Cinema com Rapadura

OPINIÃO   terça-feira, 13 de novembro de 2018

Todas as Canções de Amor (2018): expandindo o significado de amar

A partir de um envolvente jogo entre narrativas paralelas e letras de músicas, o magnético conto sobre dois casais busca redefinir o que significa ser uma história de amor.

Não faça pouco caso do título “Todas as Canções de Amor” como mais um nome genérico para filmes românticos. A primeira obra de ficção de Joana Mariani (“Marias”) realmente extrai de canções populares a liga para contar a história de dois casais distanciados pelo tempo, mas que possuem muito mais que um apartamento em comum.

Ana (Marina Ruy Barbosa, “Sequestro Relâmpago”) e Chico (Bruno Gagliasso, “Mato Sem Cachorro”) são recém-casados e começam a se mudar para o novo lar em São Paulo. Preparando o espaço para iniciar a dança das caixas de mudança, Ana encontra um aparelho de som “3 em 1” e, dentro dele, uma fita cassete com os nomes Clarisse e Daniel, provavelmente dos antigos moradores do apê. Apesar do desdém repetitivo de Chico, o conteúdo da mixtape fascina a esposa escritora, que passa a fantasiar sobre como seria o casal da fita.

Daniel (Júlio Andrade, “Sob Pressão”) e Clarisse (Luiza Mariani, “O Grande Circo Místico”) moram no mesmo apartamento de Ana e Chico, mas num período de tempo anterior especificado pelo surgimento dos celulares, privatizações nas notícias e o início do plano Real. Na outra ponta da jornada de um relacionamento a dois, o casal do passado enfrenta sinais de afastamento e a iminente separação.

“Todas as Canções de Amor” quase não sai do espaço do apartamento paulista, fazendo com que ele seja o palco principal para contar paralelamente as duas histórias e tudo que a semelhança entre elas acentua. As técnicas de iluminação, transição de cenas e posicionamento de câmeras, ao mesmo tempo naturais e inventivas, driblam a mesmice visual e fazem com que a imobilidade do cenário imperceptivelmente artificial se torne um personagem à parte merecedor de contemplação. Em meio a tantas obras do cinema nacional que não se divorciam da linguagem televisiva, essa característica por si só destaca a direção de Joana Mariani, compensando de longe o tratamento inorgânico ao som do estúdio.

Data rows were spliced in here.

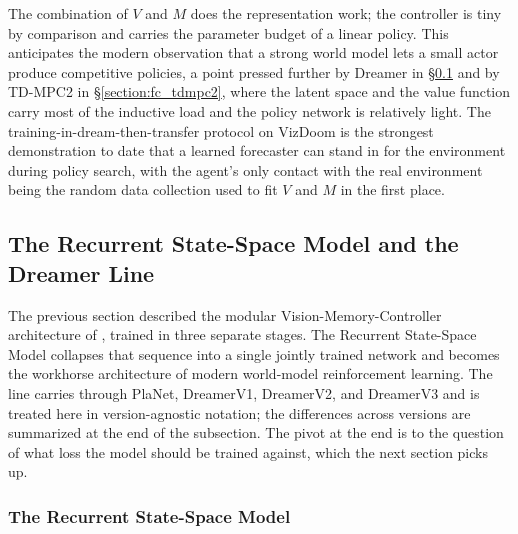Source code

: The combination of $V$ and $M$ does the representation work; the controller is tiny by comparison and carries the parameter budget of a linear policy. This anticipates the modern observation that a strong world model lets a small actor produce competitive policies, a point pressed further by Dreamer in \S\ref{section:fc_rssm} and by TD-MPC2 in \S\ref{section:fc_tdmpc2}, where the latent space and the value function carry most of the inductive load and the policy network is relatively light. The training-in-dream-then-transfer protocol on VizDoom is the strongest demonstration to date that a learned forecaster can stand in for the environment during policy search, with the agent's only contact with the real environment being the random data collection used to fit $V$ and $M$ in the first place.

\subsection{The Recurrent State-Space Model and the Dreamer Line}
\label{section:fc_rssm}

The previous section described the modular Vision-Memory-Controller architecture of \citet{HaSchmidhuber2018}, trained in three separate stages. The Recurrent State-Space Model collapses that sequence into a single jointly trained network and becomes the workhorse architecture of modern world-model reinforcement learning. The line carries through PlaNet, DreamerV1, DreamerV2, and DreamerV3 and is treated here in version-agnostic notation; the differences across versions are summarized at the end of the subsection. The pivot at the end is to the question of what loss the model should be trained against, which the next section picks up.

\subsubsection{The Recurrent State-Space Model}
\label{section:fc_rssm_transition}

Mesmo na voz dos quatro brilhantes atores em cena e especialmente na metade inicial da experiência, os diálogos ainda meio quadrados chamam atenção demais à literalidade das composições que atravessam o filme costurando passado e presente. O roteiro falado e redundante por vezes subestima o subliminar e também não parece favorecer uma composição profunda dos personagens, mas o carisma das interpretações apaixonantes de Mariani, Andrade, Gagliasso e Barbosa transforma água em vinho dizendo mais nos silêncios, nos corpos e nas intenções do que nas palavras ditas.

Como contraponto à clássica premissa romântica de que o amor é lindo e eterno, o argumento de “todas as canções de amor”, aqui em minúsculo explícito, usa a estranheza de certas letras a princípio contraditórias para provar que relacionamentos não são fáceis e o sentimento é bem mais complexo que o clichê. Quando o amor existe, ele acontece no início, no fim e “a recordação vai estar com ele aonde for”.

Fica para o espectador decidir se Clarisse e Daniel existem no universo do filme ou se são frutos da imaginação de Ana, que encontra na escrita uma maneira de compensar sua inexperiência em relacionamentos e exercitar as complicadas emoções que caminham juntas. “Todas as Canções de Amor” convida à uma cativante reflexão musical sobre o que realmente significa amar.